------ Input data
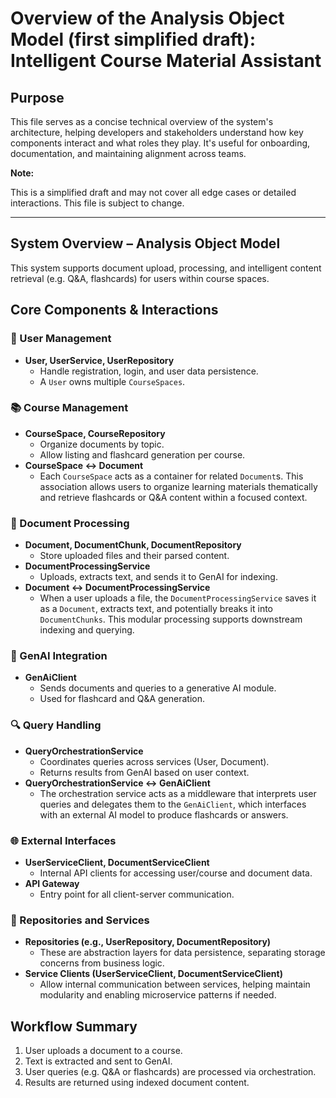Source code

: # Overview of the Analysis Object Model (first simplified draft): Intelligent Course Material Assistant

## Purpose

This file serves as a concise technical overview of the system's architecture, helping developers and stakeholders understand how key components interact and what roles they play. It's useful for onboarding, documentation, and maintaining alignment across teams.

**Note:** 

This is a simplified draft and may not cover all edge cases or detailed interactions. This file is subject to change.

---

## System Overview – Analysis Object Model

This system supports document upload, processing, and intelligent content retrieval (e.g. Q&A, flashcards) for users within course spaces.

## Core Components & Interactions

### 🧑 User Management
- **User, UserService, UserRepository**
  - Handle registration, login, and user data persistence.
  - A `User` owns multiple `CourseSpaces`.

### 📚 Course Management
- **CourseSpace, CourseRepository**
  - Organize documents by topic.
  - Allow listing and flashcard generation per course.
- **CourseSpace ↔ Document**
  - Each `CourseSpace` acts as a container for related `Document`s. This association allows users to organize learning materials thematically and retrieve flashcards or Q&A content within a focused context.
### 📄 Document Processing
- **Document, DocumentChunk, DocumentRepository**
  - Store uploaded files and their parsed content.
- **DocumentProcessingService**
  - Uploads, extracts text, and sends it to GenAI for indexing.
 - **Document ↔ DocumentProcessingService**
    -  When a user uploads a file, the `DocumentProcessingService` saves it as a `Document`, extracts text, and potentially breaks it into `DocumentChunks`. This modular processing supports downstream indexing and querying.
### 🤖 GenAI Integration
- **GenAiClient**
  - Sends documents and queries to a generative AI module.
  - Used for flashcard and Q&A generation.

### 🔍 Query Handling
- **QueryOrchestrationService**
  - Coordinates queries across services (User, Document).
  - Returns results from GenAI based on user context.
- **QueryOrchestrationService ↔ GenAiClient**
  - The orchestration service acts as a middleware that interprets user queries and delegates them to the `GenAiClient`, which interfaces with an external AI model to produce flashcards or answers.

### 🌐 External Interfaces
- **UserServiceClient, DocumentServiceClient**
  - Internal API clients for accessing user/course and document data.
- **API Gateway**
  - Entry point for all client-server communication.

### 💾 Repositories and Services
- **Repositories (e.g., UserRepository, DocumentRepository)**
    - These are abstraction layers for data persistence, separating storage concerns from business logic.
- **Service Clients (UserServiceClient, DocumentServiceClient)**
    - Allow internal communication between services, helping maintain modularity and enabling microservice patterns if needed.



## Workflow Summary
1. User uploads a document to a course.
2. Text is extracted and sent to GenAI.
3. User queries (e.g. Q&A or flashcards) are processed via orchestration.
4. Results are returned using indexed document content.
------------
------ Input data
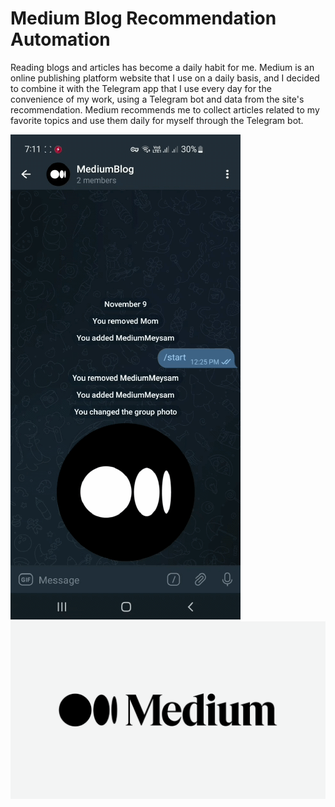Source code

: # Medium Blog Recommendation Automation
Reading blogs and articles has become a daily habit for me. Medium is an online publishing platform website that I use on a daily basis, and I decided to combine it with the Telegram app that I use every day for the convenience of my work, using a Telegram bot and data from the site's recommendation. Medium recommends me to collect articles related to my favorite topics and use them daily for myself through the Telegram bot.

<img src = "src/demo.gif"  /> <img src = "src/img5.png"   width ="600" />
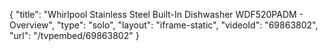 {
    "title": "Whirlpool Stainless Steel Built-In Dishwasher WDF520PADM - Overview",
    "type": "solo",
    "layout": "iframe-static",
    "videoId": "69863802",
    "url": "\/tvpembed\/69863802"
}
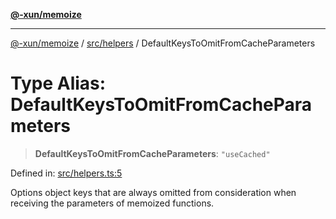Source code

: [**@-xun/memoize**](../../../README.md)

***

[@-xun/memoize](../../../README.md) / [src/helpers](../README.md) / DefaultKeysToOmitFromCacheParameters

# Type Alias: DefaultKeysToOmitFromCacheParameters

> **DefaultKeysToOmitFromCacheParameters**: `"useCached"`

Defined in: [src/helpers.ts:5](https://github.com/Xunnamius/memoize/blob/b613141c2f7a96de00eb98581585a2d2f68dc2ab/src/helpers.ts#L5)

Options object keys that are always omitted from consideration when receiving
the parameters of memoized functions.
------------
• Aim of the task
Check every line of the data above for the string "across", and copy those that have it.

• Completed exercise
This file serves as a concise technical overview of the system's architecture, helping developers and stakeholders understand how key components interact and what roles they play. It's useful for onboarding, documentation, and maintaining alignment across teams.
  - Coordinates queries across services (User, Document).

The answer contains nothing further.